## Task objective
Give the count of lines in the records that contain the string "IvanMurzak", and write nothing but that number.

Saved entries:

--------------------------------

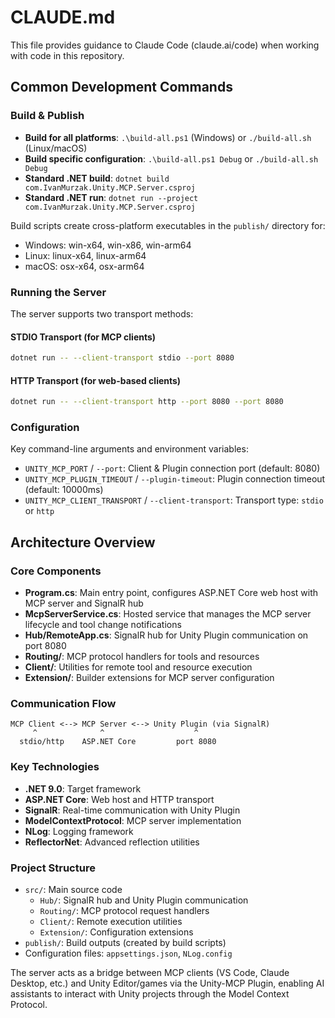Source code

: # CLAUDE.md

This file provides guidance to Claude Code (claude.ai/code) when working with code in this repository.

## Common Development Commands

### Build & Publish
- **Build for all platforms**: `.\build-all.ps1` (Windows) or `./build-all.sh` (Linux/macOS)
- **Build specific configuration**: `.\build-all.ps1 Debug` or `./build-all.sh Debug`
- **Standard .NET build**: `dotnet build com.IvanMurzak.Unity.MCP.Server.csproj`
- **Standard .NET run**: `dotnet run --project com.IvanMurzak.Unity.MCP.Server.csproj`

Build scripts create cross-platform executables in the `publish/` directory for:
- Windows: win-x64, win-x86, win-arm64
- Linux: linux-x64, linux-arm64
- macOS: osx-x64, osx-arm64

### Running the Server
The server supports two transport methods:

#### STDIO Transport (for MCP clients)
```bash
dotnet run -- --client-transport stdio --port 8080
```

#### HTTP Transport (for web-based clients)
```bash
dotnet run -- --client-transport http --port 8080 --port 8080
```

### Configuration
Key command-line arguments and environment variables:
- `UNITY_MCP_PORT` / `--port`: Client & Plugin connection port (default: 8080)
- `UNITY_MCP_PLUGIN_TIMEOUT` / `--plugin-timeout`: Plugin connection timeout (default: 10000ms)
- `UNITY_MCP_CLIENT_TRANSPORT` / `--client-transport`: Transport type: `stdio` or `http`

## Architecture Overview

### Core Components
- **Program.cs**: Main entry point, configures ASP.NET Core web host with MCP server and SignalR hub
- **McpServerService.cs**: Hosted service that manages the MCP server lifecycle and tool change notifications
- **Hub/RemoteApp.cs**: SignalR hub for Unity Plugin communication on port 8080
- **Routing/**: MCP protocol handlers for tools and resources
- **Client/**: Utilities for remote tool and resource execution
- **Extension/**: Builder extensions for MCP server configuration

### Communication Flow
```
MCP Client <--> MCP Server <--> Unity Plugin (via SignalR)
     ^              ^                    ^
  stdio/http    ASP.NET Core         port 8080
```

### Key Technologies
- **.NET 9.0**: Target framework
- **ASP.NET Core**: Web host and HTTP transport
- **SignalR**: Real-time communication with Unity Plugin
- **ModelContextProtocol**: MCP server implementation
- **NLog**: Logging framework
- **ReflectorNet**: Advanced reflection utilities

### Project Structure
- `src/`: Main source code
  - `Hub/`: SignalR hub and Unity Plugin communication
  - `Routing/`: MCP protocol request handlers
  - `Client/`: Remote execution utilities
  - `Extension/`: Configuration extensions
- `publish/`: Build outputs (created by build scripts)
- Configuration files: `appsettings.json`, `NLog.config`

The server acts as a bridge between MCP clients (VS Code, Claude Desktop, etc.) and Unity Editor/games via the Unity-MCP Plugin, enabling AI assistants to interact with Unity projects through the Model Context Protocol.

--------------------------------

## Output for this exercise
2